Support for Polish ruling party slumps amid graft scandal
FILE PHOTO - Jaroslaw Kaczynski, the leader of the ruling Law and Justice (PiS) party, attends regional elections, at a polling station in Warsaw, Poland, October 21, 2018. REUTERS/Kacper Pempel
WARSAW (Reuters) - Support for Poland’s governing Law and Justice (PiS) party fell sharply, a survey published late on Tuesday showed, as it scrambles to contain fallout from the country’s biggest corruption scandal in years.
Support for the eurosceptic PiS in the Kantar Millard Brown poll, compiled this week, fell by five percentage points to 33 percent, while it rose by the same amount to 26 percent for the opposition centrist Civic Platform, private broadcaster TVN said.

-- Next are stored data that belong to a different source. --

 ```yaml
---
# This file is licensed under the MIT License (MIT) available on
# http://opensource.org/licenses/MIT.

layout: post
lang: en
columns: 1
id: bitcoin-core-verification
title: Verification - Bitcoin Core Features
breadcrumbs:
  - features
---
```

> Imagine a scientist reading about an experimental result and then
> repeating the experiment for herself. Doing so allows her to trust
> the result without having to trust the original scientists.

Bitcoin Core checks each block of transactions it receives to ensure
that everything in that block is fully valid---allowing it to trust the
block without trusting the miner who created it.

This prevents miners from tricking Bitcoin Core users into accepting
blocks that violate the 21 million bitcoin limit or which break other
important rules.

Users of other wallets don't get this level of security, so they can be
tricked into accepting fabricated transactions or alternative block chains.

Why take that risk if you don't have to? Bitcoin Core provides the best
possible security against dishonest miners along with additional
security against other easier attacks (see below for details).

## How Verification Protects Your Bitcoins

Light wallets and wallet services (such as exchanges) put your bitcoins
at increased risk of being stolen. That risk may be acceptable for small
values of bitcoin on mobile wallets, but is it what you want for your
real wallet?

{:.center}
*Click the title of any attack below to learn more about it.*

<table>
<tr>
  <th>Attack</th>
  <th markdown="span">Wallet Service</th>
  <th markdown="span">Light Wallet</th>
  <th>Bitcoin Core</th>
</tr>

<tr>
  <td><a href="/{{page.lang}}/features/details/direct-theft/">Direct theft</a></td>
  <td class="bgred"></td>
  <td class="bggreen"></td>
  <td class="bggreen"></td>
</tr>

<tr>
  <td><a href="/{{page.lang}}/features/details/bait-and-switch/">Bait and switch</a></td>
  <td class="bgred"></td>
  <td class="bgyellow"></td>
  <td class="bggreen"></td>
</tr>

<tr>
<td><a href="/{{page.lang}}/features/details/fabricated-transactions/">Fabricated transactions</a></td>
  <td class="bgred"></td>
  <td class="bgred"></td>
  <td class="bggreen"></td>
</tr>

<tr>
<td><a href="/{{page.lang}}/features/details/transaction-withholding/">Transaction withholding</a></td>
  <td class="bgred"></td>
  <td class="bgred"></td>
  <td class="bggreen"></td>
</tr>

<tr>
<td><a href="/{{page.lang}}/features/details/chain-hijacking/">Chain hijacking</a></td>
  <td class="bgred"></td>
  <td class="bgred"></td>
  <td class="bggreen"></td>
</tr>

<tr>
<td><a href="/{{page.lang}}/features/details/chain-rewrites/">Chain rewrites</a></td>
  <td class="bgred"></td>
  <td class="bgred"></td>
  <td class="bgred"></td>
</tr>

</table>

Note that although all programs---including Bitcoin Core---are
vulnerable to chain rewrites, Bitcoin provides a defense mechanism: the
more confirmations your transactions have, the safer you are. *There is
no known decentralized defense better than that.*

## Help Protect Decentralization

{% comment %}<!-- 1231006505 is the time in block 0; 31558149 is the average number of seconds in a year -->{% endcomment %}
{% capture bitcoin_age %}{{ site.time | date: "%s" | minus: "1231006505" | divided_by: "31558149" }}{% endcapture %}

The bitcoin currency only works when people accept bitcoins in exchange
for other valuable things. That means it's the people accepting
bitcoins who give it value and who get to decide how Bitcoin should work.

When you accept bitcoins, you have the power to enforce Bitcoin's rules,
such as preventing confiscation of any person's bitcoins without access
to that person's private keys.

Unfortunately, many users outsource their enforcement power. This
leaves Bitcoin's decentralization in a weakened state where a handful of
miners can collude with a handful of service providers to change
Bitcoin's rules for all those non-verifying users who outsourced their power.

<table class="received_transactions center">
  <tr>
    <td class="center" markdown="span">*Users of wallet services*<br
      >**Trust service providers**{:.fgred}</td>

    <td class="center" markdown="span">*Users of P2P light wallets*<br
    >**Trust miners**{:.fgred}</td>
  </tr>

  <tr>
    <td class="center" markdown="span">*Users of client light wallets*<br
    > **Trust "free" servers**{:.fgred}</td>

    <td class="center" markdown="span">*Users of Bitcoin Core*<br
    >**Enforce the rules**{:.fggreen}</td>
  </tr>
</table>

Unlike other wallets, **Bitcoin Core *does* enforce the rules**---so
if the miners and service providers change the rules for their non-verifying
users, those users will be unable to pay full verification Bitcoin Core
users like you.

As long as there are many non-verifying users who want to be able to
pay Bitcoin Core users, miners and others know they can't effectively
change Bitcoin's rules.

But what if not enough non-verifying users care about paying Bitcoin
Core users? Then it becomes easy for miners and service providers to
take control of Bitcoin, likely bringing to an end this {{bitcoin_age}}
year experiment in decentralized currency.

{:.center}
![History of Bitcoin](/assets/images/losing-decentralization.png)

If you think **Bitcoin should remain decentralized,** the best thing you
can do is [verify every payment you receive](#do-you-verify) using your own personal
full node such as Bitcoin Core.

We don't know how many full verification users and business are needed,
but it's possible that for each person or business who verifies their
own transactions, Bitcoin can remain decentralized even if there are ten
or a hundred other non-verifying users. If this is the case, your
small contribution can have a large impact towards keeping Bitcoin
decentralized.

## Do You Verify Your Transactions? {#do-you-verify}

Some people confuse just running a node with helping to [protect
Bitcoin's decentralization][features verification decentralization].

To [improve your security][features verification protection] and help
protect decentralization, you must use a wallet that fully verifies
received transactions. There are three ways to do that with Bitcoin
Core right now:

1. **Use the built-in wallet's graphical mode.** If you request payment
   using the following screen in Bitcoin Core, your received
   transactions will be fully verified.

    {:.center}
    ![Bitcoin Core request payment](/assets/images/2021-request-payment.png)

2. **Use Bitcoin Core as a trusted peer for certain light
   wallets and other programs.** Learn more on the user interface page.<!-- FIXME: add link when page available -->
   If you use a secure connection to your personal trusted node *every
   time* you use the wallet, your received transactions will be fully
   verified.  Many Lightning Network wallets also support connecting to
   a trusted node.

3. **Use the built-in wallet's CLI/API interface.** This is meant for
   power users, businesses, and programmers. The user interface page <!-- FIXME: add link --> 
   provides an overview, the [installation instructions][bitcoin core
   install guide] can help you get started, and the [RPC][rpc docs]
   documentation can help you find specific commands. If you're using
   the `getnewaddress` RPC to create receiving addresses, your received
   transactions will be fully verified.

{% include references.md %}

Financial regulator Marek Chrzanowski quit last week over corruption allegations made by Polish billionaire Leszek Czarnecki, who controls two troubled banks, Getin Noble Bank and Idea Bank.
Chrzanowski, who denies any wrongdoing, was appointed by the PiS.
Shares in Getin Noble have fallen by more than 87 percent and Idea Bank by 92 percent this year, raising questions about the stability of Poland’s financial system. Opposition groups have called for a parliamentary inquiry, which PiS has rejected.
Jacek Sasin, a senior ministerial aide in the prime minister’s office, dismissed speculation that the PiS might call a snap election.
“Nothing has happened to discuss this at all,” he told private Radio Zet on Wednesday.